A atendente da secretaria disse que eu precisava me inscrever de qualquer jeito, e que poderia chegar a um acordo quanto a qual aula acompanhar direto com os professores. Não pude falar com minha orientadora, a Profa. Dra. Lucia Leao, antes da primeira aula, e fui lá com a cara e a coragem dizer pra profa. Jerusa que não queria fazer a aula dela. Jerusa, baiana arretada, galega de fala malemolente, me disse que eu deveria fazer como melhor me aprouvesse, que fizesse a aula que quisesse e que só a avisasse quanto a notas e faltas. No dia seguinte fui falar com a profa. Lucia e explicar o arranjo. Ela me olhou com olhos de Gandalf enfurecido e disse: "Está louco? Faça a aula da profa. Jerusa!"

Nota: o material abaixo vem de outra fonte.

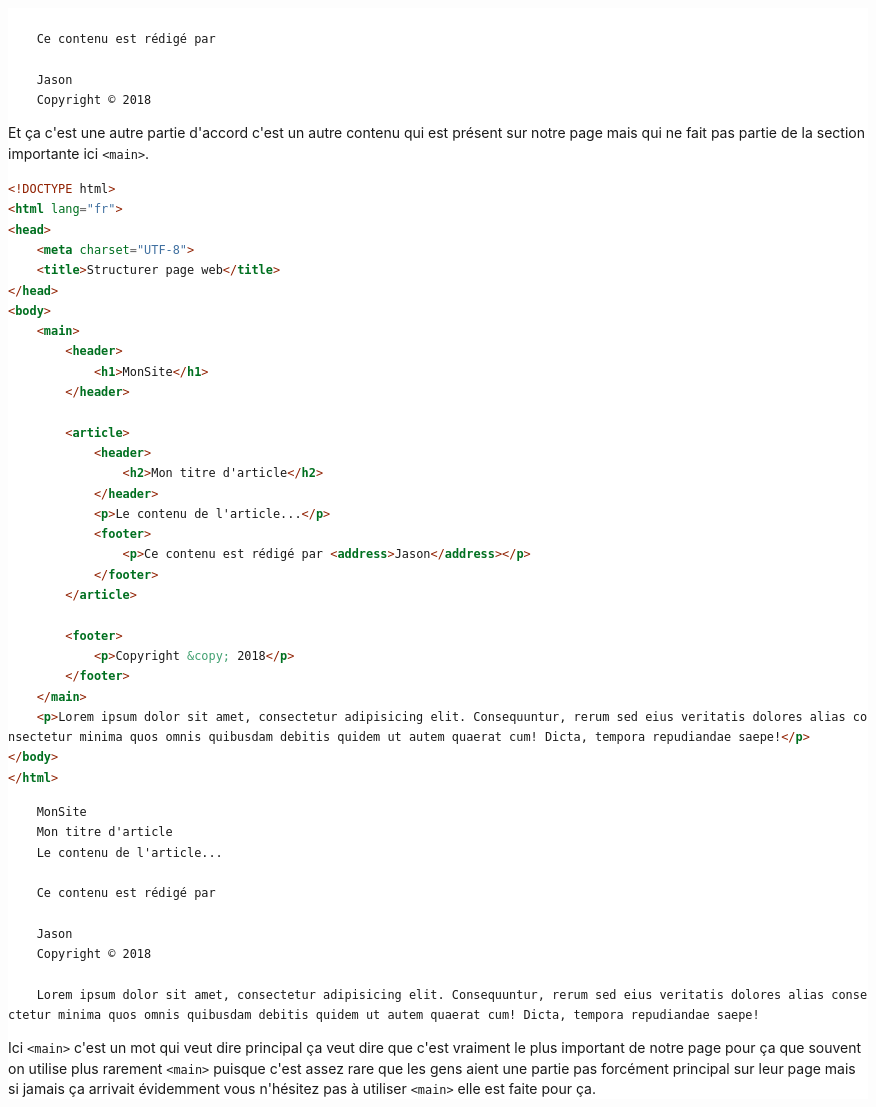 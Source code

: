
 ```txt

	Ce contenu est rédigé par

	Jason
	Copyright © 2018
```
Et ça c'est une autre partie d'accord c'est un autre contenu qui est présent sur notre page mais qui ne fait pas partie de la section importante ici `<main>`.
```html
<!DOCTYPE html>
<html lang="fr">
<head>
	<meta charset="UTF-8">
	<title>Structurer page web</title>
</head>
<body>
	<main>
		<header>
			<h1>MonSite</h1>
		</header>
		
		<article>
			<header>
				<h2>Mon titre d'article</h2>
			</header>
			<p>Le contenu de l'article...</p>
			<footer>
				<p>Ce contenu est rédigé par <address>Jason</address></p>
			</footer>
		</article>
		
		<footer>
			<p>Copyright &copy; 2018</p>
		</footer>
	</main>
	<p>Lorem ipsum dolor sit amet, consectetur adipisicing elit. Consequuntur, rerum sed eius veritatis dolores alias consectetur minima quos omnis quibusdam debitis quidem ut autem quaerat cum! Dicta, tempora repudiandae saepe!</p>
</body>
</html>
```
```txt
	MonSite
	Mon titre d'article
	Le contenu de l'article...

	Ce contenu est rédigé par

	Jason
	Copyright © 2018

	Lorem ipsum dolor sit amet, consectetur adipisicing elit. Consequuntur, rerum sed eius veritatis dolores alias consectetur minima quos omnis quibusdam debitis quidem ut autem quaerat cum! Dicta, tempora repudiandae saepe!
```
Ici `<main>` c'est un mot qui veut dire principal ça veut dire que c'est vraiment le plus important de notre page pour ça que souvent on utilise plus rarement `<main>` puisque c'est assez rare que les gens aient une partie pas forcément principal sur leur page mais si jamais ça arrivait évidemment vous n'hésitez pas à utiliser `<main>` elle est faite pour ça.
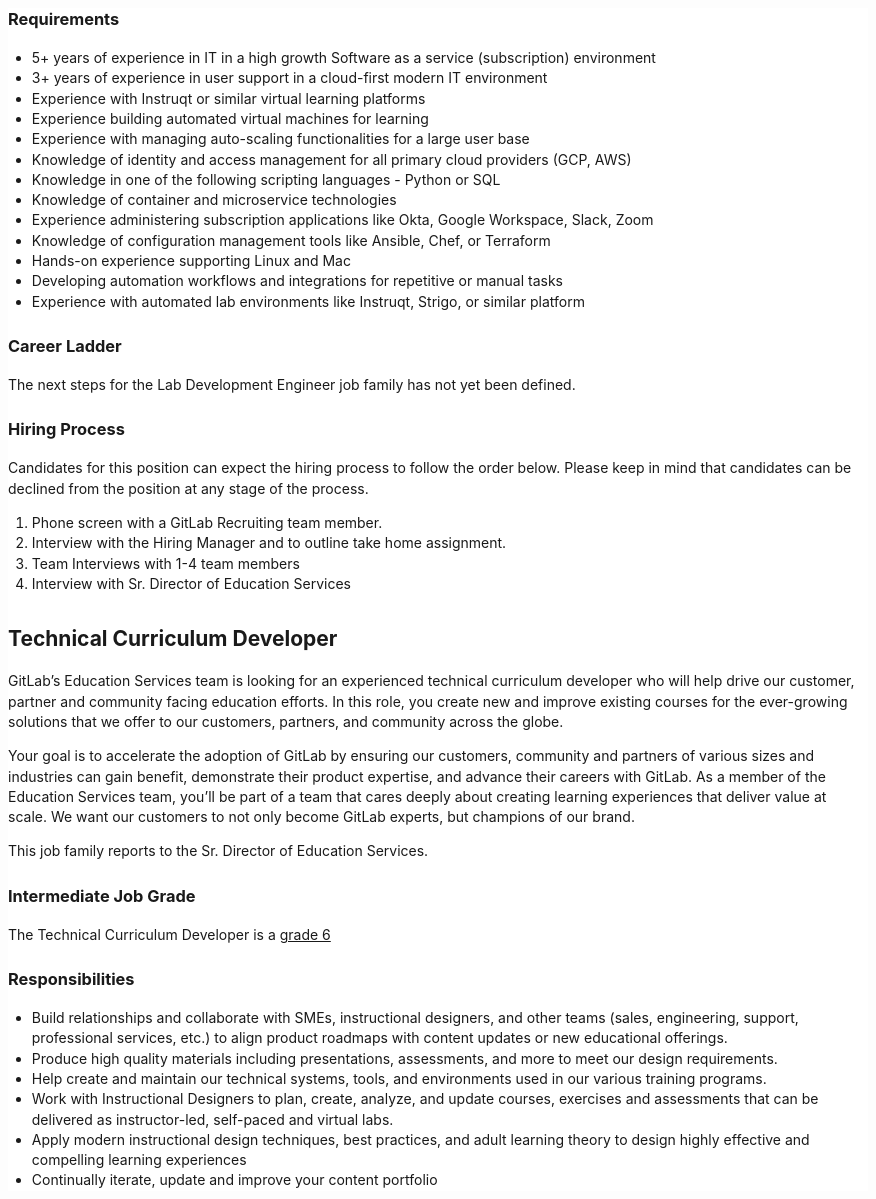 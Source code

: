 ### Requirements

- 5+ years of experience in IT in a high growth Software as a service (subscription) environment
- 3+ years of experience in user support in a cloud-first modern IT environment
- Experience with Instruqt or similar virtual learning platforms
- Experience building automated virtual machines for learning
- Experience with managing auto-scaling functionalities for a large user base
- Knowledge of identity and access management for all primary cloud providers (GCP, AWS)
- Knowledge in one of the following scripting languages - Python or SQL
- Knowledge of container and microservice technologies
- Experience administering subscription applications like Okta, Google Workspace, Slack, Zoom
- Knowledge of configuration management tools like Ansible, Chef, or Terraform
- Hands-on experience supporting Linux and Mac
- Developing automation workflows and integrations for repetitive or manual tasks
- Experience with automated lab environments like Instruqt, Strigo, or similar platform

### Career Ladder

The next steps for the Lab Development Engineer job family has not yet been defined.

### Hiring Process

Candidates for this position can expect the hiring process to follow the order below. Please keep in mind that candidates can be declined from the position at any stage of the process.

1. Phone screen with a GitLab Recruiting team member.
1. Interview with the Hiring Manager and to outline take home assignment.
1. Team Interviews with 1-4 team members
1. Interview with Sr. Director of Education Services

## Technical Curriculum Developer

GitLab’s Education Services team is looking for an experienced technical curriculum developer who will help drive our customer, partner and community facing education efforts. In this role, you create new and improve existing courses for the ever-growing solutions that we offer to our customers, partners, and community across the globe.

Your goal is to accelerate the adoption of GitLab by ensuring our customers, community and partners of various sizes and industries can gain benefit, demonstrate their product expertise, and advance their careers with GitLab. As a member of the Education Services team, you’ll be part of a team that cares deeply about creating learning experiences that deliver value at scale. We want our customers to not only become GitLab experts, but champions of our brand.

This job family reports to the Sr. Director of Education Services.

### Intermediate Job Grade

The Technical Curriculum Developer is a [grade 6](https://about.gitlab.com/handbook/total-rewards/compensation/compensation-calculator/#gitlab-job-grades)

### Responsibilities

- Build relationships and collaborate with SMEs, instructional designers, and other teams (sales, engineering, support, professional services, etc.) to align product roadmaps with content updates or new educational offerings.
- Produce high quality materials including presentations, assessments, and more to meet our design requirements.
- Help create and maintain our technical systems, tools, and environments used in our various training programs.
- Work with Instructional Designers to plan, create, analyze, and update courses, exercises and assessments that can be delivered as instructor-led, self-paced and virtual labs.
- Apply modern instructional design techniques, best practices, and adult learning theory to design highly effective and compelling learning experiences
- Continually iterate, update and improve your content portfolio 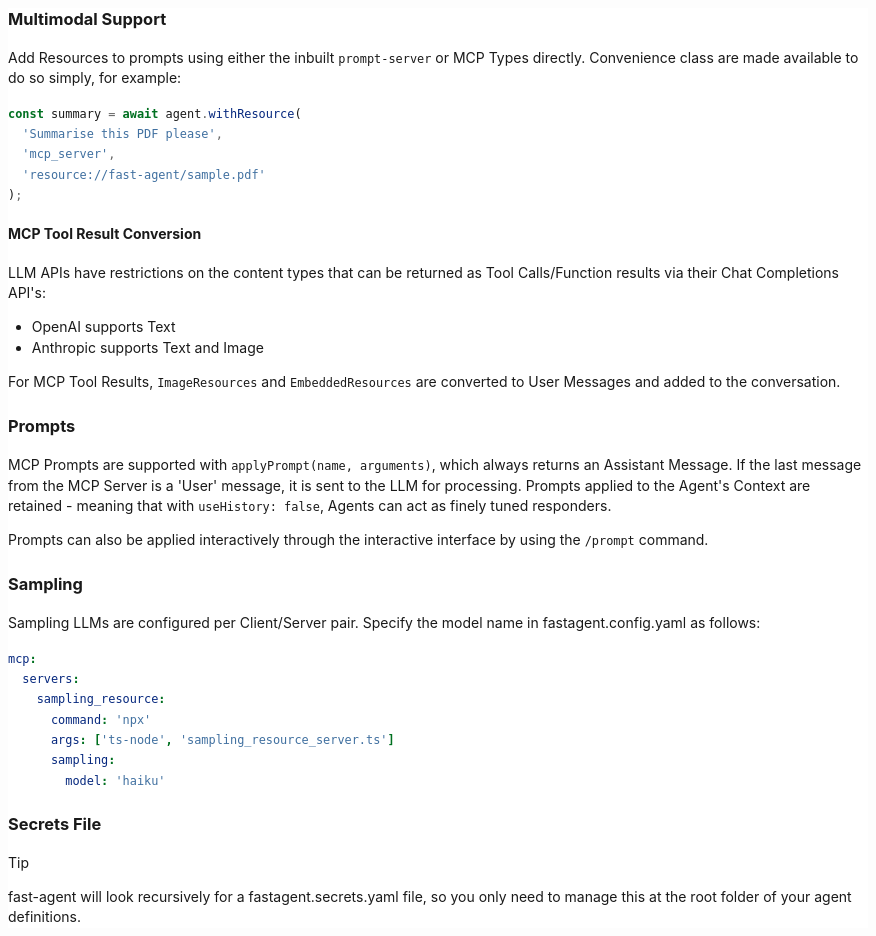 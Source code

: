 ### Multimodal Support

Add Resources to prompts using either the inbuilt `prompt-server` or MCP Types directly. Convenience class are made available to do so simply, for example:

```typescript
const summary = await agent.withResource(
  'Summarise this PDF please',
  'mcp_server',
  'resource://fast-agent/sample.pdf'
);
```

#### MCP Tool Result Conversion

LLM APIs have restrictions on the content types that can be returned as Tool Calls/Function results via their Chat Completions API's:

- OpenAI supports Text
- Anthropic supports Text and Image

For MCP Tool Results, `ImageResources` and `EmbeddedResources` are converted to User Messages and added to the conversation.

### Prompts

MCP Prompts are supported with `applyPrompt(name, arguments)`, which always returns an Assistant Message. If the last message from the MCP Server is a 'User' message, it is sent to the LLM for processing. Prompts applied to the Agent's Context are retained - meaning that with `useHistory: false`, Agents can act as finely tuned responders.

Prompts can also be applied interactively through the interactive interface by using the `/prompt` command.

### Sampling

Sampling LLMs are configured per Client/Server pair. Specify the model name in fastagent.config.yaml as follows:

```yaml
mcp:
  servers:
    sampling_resource:
      command: 'npx'
      args: ['ts-node', 'sampling_resource_server.ts']
      sampling:
        model: 'haiku'
```

### Secrets File

> [!TIP]
> fast-agent will look recursively for a fastagent.secrets.yaml file, so you only need to manage this at the root folder of your agent definitions.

Fiz as aulas de Jerusa, e foi uma das melhores aulas que assisti em minha vida. Para a disciplina dela, eu e o Rafael Giardini Lenzi traduzimos um texto sobre Olga Michaelovna Friedenberg (a primeira mulher a assumir uma cátedra em uma universidade russa), que foi uma extraordinária experiência.
Infelizmente, a professora Jerusa faleceu ontem, em Salvador. Ela tinha 81 anos e tratava um câncer. Mas não escrevi isso para marcar a morte, e sim para lembrar da vida dela, que foi extraordinária. Se vale uma única passagem que me impressionou, no ano em que eu nasci, 1976, ela fez o curso ministrado por Umberto Eco em Milão.

Para quem quiser conhecer a pesquisa e o pensamento dela, recomendo a leitura de sua tese de doutorado, "Cavalaria em Cordel: O Passo das Águas Mortas" (é de 1979, mas foi relançado pela EDUSP em 2017) e de "Matrizes impressas do oral: Conto russo no sertão" (Atelie Editorial, 2014). Este, aliás, eu adoro! Ao lê-lo, a ouço falar, e isso me maravilha.










(Na foto, a professora Jerusa em minha defesa da dissertação de mestrado. Minha nota e minha aprovação são fruto da generosidade dela, da profa. Lucia e do prof. Rogério de Almeida)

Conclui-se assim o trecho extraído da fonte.